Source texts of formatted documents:
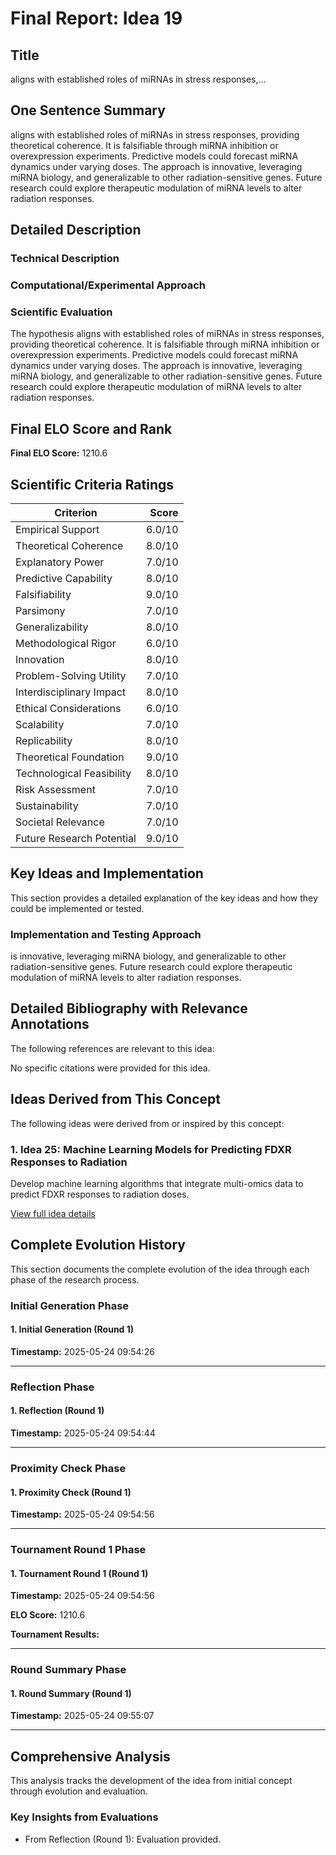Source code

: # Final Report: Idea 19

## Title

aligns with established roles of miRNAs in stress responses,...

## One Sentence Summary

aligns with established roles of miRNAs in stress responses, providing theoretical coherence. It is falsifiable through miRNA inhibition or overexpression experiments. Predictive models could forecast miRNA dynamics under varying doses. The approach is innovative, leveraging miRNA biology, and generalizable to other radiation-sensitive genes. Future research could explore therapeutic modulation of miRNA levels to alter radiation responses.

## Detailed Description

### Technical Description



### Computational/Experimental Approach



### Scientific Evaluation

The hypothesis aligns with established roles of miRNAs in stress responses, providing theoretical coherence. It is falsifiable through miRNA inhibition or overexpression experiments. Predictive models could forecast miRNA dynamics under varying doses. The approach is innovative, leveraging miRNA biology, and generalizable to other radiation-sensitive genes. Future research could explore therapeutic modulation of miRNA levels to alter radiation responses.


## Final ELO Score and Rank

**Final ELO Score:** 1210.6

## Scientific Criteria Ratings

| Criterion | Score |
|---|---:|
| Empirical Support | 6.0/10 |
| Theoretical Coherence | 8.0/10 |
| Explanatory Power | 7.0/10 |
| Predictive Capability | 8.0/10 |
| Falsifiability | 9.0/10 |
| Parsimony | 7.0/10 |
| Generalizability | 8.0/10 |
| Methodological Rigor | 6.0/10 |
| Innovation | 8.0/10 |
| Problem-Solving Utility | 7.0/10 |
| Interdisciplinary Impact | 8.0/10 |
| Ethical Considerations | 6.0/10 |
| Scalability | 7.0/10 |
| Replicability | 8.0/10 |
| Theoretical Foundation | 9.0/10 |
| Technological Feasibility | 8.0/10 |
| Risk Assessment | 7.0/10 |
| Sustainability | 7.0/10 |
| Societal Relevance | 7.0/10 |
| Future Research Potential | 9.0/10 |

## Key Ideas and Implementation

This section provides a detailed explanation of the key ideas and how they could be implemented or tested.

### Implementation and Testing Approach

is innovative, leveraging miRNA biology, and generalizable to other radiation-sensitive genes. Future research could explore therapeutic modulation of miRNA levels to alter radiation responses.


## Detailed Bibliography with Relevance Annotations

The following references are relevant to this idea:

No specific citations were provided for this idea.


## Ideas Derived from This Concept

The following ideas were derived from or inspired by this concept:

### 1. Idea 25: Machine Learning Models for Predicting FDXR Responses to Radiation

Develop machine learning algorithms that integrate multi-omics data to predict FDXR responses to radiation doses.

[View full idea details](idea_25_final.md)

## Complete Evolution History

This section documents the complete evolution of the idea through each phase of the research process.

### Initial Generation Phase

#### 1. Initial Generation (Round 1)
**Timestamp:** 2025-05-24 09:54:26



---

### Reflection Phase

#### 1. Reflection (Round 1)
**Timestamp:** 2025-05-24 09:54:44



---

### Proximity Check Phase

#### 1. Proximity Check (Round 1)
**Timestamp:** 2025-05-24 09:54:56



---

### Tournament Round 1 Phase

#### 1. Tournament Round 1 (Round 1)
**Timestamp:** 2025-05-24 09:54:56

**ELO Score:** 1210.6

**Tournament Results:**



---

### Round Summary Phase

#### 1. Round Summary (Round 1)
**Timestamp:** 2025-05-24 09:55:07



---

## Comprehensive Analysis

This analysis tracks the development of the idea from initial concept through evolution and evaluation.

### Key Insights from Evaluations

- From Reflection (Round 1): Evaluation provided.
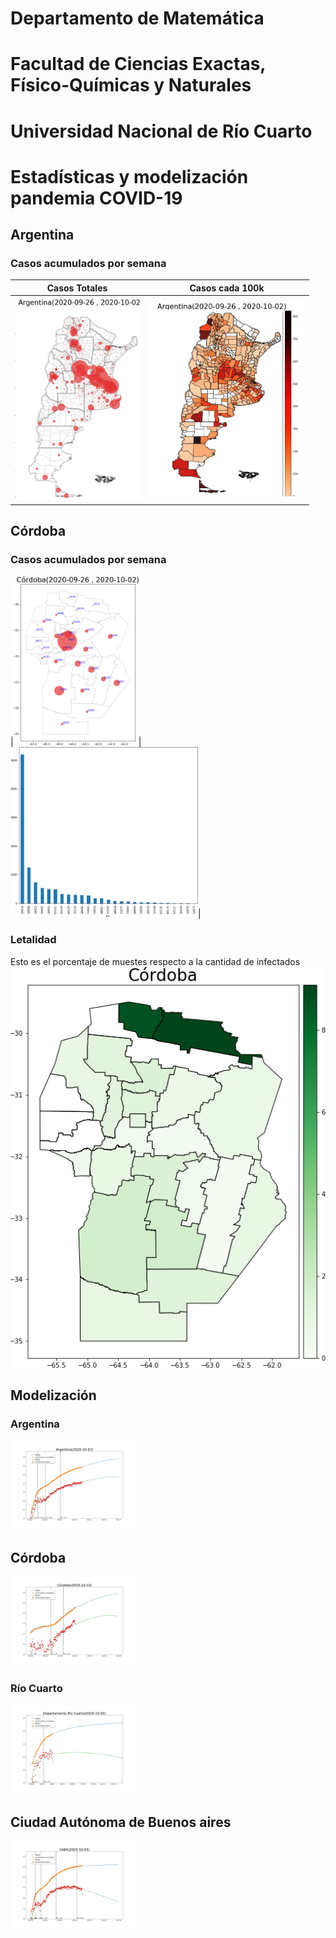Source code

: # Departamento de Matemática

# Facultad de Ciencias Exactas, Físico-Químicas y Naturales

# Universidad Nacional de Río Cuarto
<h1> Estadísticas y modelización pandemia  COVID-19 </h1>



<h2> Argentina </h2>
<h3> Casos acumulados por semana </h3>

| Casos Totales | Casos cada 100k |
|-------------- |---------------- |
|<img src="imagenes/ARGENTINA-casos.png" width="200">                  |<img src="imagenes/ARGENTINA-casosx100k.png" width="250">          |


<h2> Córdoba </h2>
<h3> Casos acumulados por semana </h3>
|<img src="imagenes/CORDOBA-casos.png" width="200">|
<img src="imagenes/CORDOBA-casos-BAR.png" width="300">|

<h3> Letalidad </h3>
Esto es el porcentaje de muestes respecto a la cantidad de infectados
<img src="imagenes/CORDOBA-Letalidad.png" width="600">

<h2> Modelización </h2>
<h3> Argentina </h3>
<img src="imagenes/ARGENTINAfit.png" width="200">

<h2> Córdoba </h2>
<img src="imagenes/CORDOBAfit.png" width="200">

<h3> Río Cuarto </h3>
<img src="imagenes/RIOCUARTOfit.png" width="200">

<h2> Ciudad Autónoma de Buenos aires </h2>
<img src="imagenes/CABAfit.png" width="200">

Task directions: Return the records word for word, leaving every picture out of the copy.

Expected output:
Source code

: # Final Report: Idea 19

## Title

aligns with established roles of miRNAs in stress responses,...

## One Sentence Summary

aligns with established roles of miRNAs in stress responses, providing theoretical coherence. It is falsifiable through miRNA inhibition or overexpression experiments. Predictive models could forecast miRNA dynamics under varying doses. The approach is innovative, leveraging miRNA biology, and generalizable to other radiation-sensitive genes. Future research could explore therapeutic modulation of miRNA levels to alter radiation responses.

## Detailed Description

### Technical Description



### Computational/Experimental Approach



### Scientific Evaluation

The hypothesis aligns with established roles of miRNAs in stress responses, providing theoretical coherence. It is falsifiable through miRNA inhibition or overexpression experiments. Predictive models could forecast miRNA dynamics under varying doses. The approach is innovative, leveraging miRNA biology, and generalizable to other radiation-sensitive genes. Future research could explore therapeutic modulation of miRNA levels to alter radiation responses.


## Final ELO Score and Rank

**Final ELO Score:** 1210.6

## Scientific Criteria Ratings

| Criterion | Score |
|---|---:|
| Empirical Support | 6.0/10 |
| Theoretical Coherence | 8.0/10 |
| Explanatory Power | 7.0/10 |
| Predictive Capability | 8.0/10 |
| Falsifiability | 9.0/10 |
| Parsimony | 7.0/10 |
| Generalizability | 8.0/10 |
| Methodological Rigor | 6.0/10 |
| Innovation | 8.0/10 |
| Problem-Solving Utility | 7.0/10 |
| Interdisciplinary Impact | 8.0/10 |
| Ethical Considerations | 6.0/10 |
| Scalability | 7.0/10 |
| Replicability | 8.0/10 |
| Theoretical Foundation | 9.0/10 |
| Technological Feasibility | 8.0/10 |
| Risk Assessment | 7.0/10 |
| Sustainability | 7.0/10 |
| Societal Relevance | 7.0/10 |
| Future Research Potential | 9.0/10 |

## Key Ideas and Implementation

This section provides a detailed explanation of the key ideas and how they could be implemented or tested.

### Implementation and Testing Approach

is innovative, leveraging miRNA biology, and generalizable to other radiation-sensitive genes. Future research could explore therapeutic modulation of miRNA levels to alter radiation responses.


## Detailed Bibliography with Relevance Annotations

The following references are relevant to this idea:

No specific citations were provided for this idea.


## Ideas Derived from This Concept

The following ideas were derived from or inspired by this concept:

### 1. Idea 25: Machine Learning Models for Predicting FDXR Responses to Radiation

Develop machine learning algorithms that integrate multi-omics data to predict FDXR responses to radiation doses.

[View full idea details](idea_25_final.md)

## Complete Evolution History

This section documents the complete evolution of the idea through each phase of the research process.

### Initial Generation Phase

#### 1. Initial Generation (Round 1)
**Timestamp:** 2025-05-24 09:54:26



---

### Reflection Phase

#### 1. Reflection (Round 1)
**Timestamp:** 2025-05-24 09:54:44



---

### Proximity Check Phase

#### 1. Proximity Check (Round 1)
**Timestamp:** 2025-05-24 09:54:56



---

### Tournament Round 1 Phase

#### 1. Tournament Round 1 (Round 1)
**Timestamp:** 2025-05-24 09:54:56

**ELO Score:** 1210.6

**Tournament Results:**



---

### Round Summary Phase

#### 1. Round Summary (Round 1)
**Timestamp:** 2025-05-24 09:55:07



---

## Comprehensive Analysis

This analysis tracks the development of the idea from initial concept through evolution and evaluation.

### Key Insights from Evaluations

- From Reflection (Round 1): Evaluation provided.
Source code

: # Departamento de Matemática

# Facultad de Ciencias Exactas, Físico-Químicas y Naturales

# Universidad Nacional de Río Cuarto
<h1> Estadísticas y modelización pandemia  COVID-19 </h1>



<h2> Argentina </h2>
<h3> Casos acumulados por semana </h3>

| Casos Totales | Casos cada 100k |
|-------------- |---------------- |
|<img src="imagenes/ARGENTINA-casos.png" width="200">                  |<img src="imagenes/ARGENTINA-casosx100k.png" width="250">          |


<h2> Córdoba </h2>
<h3> Casos acumulados por semana </h3>
|<img src="imagenes/CORDOBA-casos.png" width="200">|
<img src="imagenes/CORDOBA-casos-BAR.png" width="300">|

<h3> Letalidad </h3>
Esto es el porcentaje de muestes respecto a la cantidad de infectados
<img src="imagenes/CORDOBA-Letalidad.png" width="600">

<h2> Modelización </h2>
<h3> Argentina </h3>
<img src="imagenes/ARGENTINAfit.png" width="200">

<h2> Córdoba </h2>
<img src="imagenes/CORDOBAfit.png" width="200">

<h3> Río Cuarto </h3>
<img src="imagenes/RIOCUARTOfit.png" width="200">

<h2> Ciudad Autónoma de Buenos aires </h2>
<img src="imagenes/CABAfit.png" width="200">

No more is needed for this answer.